UNA TARDE DE INVIERNO por Maxpen
Corría una tarde de invierno, el cielo estaba nublado, desde
el atrio de mi casa observaba el viento que soplaba, la lluvia era inminente,
por la calle miraba como los vecinos se preparaban para la tormenta, muchas
parejas corrían para llegar a sus casas antes del chaparrón.

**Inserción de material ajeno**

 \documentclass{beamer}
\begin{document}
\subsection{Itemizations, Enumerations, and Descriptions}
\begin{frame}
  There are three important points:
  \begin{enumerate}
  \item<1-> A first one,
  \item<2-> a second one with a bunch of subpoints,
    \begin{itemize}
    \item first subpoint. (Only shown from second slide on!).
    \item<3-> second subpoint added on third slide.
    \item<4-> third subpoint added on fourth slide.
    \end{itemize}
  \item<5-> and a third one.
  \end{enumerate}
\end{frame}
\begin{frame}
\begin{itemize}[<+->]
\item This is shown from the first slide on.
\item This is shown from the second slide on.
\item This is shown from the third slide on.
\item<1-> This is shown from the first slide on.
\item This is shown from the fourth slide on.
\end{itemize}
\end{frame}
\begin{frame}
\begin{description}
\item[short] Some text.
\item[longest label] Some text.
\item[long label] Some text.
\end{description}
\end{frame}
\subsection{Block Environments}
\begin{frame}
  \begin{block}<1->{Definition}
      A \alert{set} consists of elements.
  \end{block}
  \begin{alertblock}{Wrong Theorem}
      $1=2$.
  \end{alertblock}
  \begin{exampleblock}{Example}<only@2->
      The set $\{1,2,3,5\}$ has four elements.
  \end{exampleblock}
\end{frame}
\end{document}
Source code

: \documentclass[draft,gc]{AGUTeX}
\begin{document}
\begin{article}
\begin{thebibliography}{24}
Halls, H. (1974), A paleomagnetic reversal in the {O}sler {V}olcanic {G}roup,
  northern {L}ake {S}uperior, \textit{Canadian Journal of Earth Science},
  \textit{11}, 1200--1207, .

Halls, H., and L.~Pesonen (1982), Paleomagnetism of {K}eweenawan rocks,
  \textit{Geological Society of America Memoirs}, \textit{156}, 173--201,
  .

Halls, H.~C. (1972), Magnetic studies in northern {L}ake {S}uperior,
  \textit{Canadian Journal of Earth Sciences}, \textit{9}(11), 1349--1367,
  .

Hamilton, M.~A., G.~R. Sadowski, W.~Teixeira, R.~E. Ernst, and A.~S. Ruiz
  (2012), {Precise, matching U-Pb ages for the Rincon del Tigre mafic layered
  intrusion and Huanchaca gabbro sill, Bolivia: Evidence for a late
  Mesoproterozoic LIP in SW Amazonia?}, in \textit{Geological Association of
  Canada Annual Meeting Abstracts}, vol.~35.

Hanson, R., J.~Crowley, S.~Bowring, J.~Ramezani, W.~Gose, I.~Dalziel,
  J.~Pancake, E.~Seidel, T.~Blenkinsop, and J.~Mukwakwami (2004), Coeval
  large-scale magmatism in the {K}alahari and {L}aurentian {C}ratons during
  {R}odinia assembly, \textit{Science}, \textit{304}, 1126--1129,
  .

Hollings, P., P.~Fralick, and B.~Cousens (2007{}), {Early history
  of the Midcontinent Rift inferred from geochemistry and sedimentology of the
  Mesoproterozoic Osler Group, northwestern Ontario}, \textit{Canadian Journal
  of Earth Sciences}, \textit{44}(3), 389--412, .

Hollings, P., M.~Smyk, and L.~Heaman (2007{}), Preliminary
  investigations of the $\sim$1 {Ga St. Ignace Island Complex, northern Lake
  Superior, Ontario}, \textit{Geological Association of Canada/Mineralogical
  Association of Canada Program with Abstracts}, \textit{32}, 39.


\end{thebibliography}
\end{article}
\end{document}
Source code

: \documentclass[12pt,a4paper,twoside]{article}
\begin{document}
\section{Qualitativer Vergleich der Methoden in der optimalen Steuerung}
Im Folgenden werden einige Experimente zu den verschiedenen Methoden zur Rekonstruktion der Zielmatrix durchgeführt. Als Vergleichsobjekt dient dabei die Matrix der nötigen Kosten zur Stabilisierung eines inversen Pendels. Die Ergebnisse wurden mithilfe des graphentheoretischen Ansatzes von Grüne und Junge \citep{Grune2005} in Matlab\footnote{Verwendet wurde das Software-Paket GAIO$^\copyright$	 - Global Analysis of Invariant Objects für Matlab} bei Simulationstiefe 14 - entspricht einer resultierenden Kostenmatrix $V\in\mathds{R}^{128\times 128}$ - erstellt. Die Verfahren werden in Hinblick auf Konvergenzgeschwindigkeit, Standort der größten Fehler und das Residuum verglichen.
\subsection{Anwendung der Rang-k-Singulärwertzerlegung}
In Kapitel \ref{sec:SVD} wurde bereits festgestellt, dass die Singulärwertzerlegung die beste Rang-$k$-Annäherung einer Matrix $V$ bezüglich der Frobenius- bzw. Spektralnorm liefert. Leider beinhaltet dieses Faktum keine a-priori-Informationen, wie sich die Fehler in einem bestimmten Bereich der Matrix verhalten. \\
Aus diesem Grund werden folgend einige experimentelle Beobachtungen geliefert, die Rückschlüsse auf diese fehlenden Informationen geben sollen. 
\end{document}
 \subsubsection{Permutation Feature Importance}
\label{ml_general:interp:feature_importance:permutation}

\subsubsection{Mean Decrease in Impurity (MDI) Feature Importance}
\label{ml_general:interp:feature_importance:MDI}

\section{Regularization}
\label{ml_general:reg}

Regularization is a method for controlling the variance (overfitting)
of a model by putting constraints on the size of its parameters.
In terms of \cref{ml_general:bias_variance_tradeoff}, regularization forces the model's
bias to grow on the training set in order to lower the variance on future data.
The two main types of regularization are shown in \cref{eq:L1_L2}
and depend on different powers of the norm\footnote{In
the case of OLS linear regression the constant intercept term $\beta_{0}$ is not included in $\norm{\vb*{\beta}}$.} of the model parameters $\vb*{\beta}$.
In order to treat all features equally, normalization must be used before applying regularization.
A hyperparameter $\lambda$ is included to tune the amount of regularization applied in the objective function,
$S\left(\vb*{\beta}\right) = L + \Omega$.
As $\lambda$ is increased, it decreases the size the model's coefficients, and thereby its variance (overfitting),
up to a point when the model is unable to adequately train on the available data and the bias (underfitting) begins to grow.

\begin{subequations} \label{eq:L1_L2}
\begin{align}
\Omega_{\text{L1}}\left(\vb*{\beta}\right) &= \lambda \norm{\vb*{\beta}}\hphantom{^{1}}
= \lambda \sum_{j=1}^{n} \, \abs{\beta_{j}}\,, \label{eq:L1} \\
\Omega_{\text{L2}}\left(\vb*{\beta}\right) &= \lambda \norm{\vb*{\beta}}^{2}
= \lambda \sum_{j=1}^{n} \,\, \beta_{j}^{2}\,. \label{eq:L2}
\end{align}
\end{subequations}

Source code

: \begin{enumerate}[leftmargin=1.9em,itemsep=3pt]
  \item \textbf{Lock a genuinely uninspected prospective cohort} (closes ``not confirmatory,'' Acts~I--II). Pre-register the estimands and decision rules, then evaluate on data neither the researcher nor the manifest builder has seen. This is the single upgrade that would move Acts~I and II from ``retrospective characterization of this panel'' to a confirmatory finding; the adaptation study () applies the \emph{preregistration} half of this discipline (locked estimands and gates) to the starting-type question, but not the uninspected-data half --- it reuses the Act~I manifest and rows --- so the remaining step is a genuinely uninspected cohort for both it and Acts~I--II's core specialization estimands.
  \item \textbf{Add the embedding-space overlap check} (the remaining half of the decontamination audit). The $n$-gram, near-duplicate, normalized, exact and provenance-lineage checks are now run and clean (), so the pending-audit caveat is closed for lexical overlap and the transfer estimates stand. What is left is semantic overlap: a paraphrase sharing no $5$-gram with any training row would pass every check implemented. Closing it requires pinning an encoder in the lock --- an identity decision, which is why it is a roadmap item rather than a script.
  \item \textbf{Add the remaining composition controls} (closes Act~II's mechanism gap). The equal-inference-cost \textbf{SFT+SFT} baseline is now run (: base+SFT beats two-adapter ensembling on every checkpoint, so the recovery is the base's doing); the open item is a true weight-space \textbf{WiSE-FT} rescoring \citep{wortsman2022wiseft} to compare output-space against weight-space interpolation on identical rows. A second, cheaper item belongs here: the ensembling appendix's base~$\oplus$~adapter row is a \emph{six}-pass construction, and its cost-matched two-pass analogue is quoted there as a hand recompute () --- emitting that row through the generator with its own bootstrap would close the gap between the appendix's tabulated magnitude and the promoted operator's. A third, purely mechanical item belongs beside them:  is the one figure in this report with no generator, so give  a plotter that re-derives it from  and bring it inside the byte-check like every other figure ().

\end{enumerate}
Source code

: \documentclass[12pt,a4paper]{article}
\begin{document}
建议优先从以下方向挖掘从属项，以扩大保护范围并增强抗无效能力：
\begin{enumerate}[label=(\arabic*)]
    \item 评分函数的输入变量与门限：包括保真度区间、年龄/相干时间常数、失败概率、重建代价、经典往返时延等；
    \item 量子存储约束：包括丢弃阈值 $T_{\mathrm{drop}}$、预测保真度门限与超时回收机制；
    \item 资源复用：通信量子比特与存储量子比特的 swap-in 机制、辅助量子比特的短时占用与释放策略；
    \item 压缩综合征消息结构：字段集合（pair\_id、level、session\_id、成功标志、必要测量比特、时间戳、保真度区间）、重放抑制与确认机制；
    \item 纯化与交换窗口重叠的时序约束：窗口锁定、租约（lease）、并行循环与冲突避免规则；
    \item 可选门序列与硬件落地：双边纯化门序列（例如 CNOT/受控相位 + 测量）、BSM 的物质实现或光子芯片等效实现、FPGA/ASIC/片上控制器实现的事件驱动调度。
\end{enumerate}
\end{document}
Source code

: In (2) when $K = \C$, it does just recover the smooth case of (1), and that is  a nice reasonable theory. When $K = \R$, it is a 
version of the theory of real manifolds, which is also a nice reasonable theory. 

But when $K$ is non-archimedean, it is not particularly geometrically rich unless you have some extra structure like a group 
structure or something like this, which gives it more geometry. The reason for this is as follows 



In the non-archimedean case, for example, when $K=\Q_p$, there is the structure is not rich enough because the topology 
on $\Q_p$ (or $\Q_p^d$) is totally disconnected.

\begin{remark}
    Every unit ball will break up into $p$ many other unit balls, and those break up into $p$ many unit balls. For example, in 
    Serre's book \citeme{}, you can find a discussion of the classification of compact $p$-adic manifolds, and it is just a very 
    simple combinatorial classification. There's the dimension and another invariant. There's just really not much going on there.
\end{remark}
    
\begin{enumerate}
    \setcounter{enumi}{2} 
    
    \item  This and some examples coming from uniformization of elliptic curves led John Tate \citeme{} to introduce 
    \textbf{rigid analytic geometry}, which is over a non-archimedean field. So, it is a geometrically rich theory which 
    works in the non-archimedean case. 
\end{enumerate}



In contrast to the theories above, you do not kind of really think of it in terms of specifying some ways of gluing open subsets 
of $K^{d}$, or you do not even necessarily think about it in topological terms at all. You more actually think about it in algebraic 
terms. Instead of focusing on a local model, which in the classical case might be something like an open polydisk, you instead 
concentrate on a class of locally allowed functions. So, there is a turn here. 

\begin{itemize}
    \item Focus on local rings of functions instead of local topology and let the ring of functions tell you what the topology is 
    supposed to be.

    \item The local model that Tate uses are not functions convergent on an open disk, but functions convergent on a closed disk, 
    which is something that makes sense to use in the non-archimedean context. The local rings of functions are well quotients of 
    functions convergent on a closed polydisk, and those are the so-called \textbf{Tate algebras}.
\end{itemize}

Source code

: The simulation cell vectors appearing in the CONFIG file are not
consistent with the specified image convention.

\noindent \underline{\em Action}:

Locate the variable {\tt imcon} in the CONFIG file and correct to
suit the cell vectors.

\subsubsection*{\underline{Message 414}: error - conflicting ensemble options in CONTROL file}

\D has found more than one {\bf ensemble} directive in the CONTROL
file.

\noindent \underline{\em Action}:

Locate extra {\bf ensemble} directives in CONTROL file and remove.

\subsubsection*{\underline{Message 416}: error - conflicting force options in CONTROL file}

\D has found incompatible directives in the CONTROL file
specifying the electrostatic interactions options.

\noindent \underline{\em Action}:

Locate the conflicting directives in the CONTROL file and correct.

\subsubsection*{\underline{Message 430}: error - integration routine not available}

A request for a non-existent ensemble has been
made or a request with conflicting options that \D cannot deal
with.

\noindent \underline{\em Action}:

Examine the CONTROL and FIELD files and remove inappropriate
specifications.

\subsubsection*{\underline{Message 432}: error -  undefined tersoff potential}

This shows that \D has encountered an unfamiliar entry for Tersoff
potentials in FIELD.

Después de terminar mi carrera decidí pasarme un año ayudando
a mis padres en su negocio, antes de contratarme para una empresa, a mis 22 años
la vida es tranquila y gracias a Dios mis padres me han apoyado mucho, soy hijo
único y mis obligaciones consisten en abrir la tienda y cubrir el turno de la
mañana, por las tardes mi padre se hace cargo y mi madre se dedica ha realizar
las cuentas en su oficina, yo en cambio camino visito a mis amigos o me dedico a
disfrutar mi pueblo.
De pronto estaba en mis pensamientos, cuando oí el timbre,
eran mis tías Karime y Malena, dos hermanas de mi madre, solteras las dos, de 40
y 46 años, que acostumbraban los jueves tomarse el café, por lo que pasaban por
mi madre a las siete, eran las cinco.
-¿tías? Mi madre no esta.
-No es que con eso de la tormenta, mejor nos adelantamos,
como nosotras no manejamos.
-Pásenle –mientras les daba el acostumbrado beso-
Karime venia con su típica minifalda a media pierna, y su
blusa pegada, mientras que Malena –ahora mas delgada- traía un pantalón amplio y
su chaqueta no mostraba nada de su cuerpo, incluso al darme el beso tenia
cuidado en que no fuera a ver su camisa.
Las invite a pasar a la sala, nos sentamos, -mientras
observaba los grandes pechos de Karime- yo me acomode placidamente, mis tías
empezaron a platicar entre ella, les dije:
-Si quieren le hablo a mi mama, para que sepa que ya estan
aquí
-No te molestes, se trata de no presionarla
-No es problema –las nalgas de Male a pesar del pantalón eran
grandiosas-
-Que termine sus cosas, total ella trae el coche y no se moja
-Tienen razón
El clima presagiado era realidad, la lluvia de invierno
arremetía contra el techo, su ruido peculiar era nuestro compañero. Note que mi
tía Karime que esta enfrente de mi, cruzaba varias veces las piernas como si
estuviera nerviosa, sus movimientos –lentos-, me mostraban sus bien cuidadas
piernas, así como un tanguita de color rojo que al moverlos dejaba ver, mi
aparatito reaccionaba, al principio lentamente, pero su nerviosismo me
transmitía tensión por lo que se endureció rápidamente, desgraciadamente yo
traía un bóxer amplio por lo que mi pantalón parecía volcán en erupción.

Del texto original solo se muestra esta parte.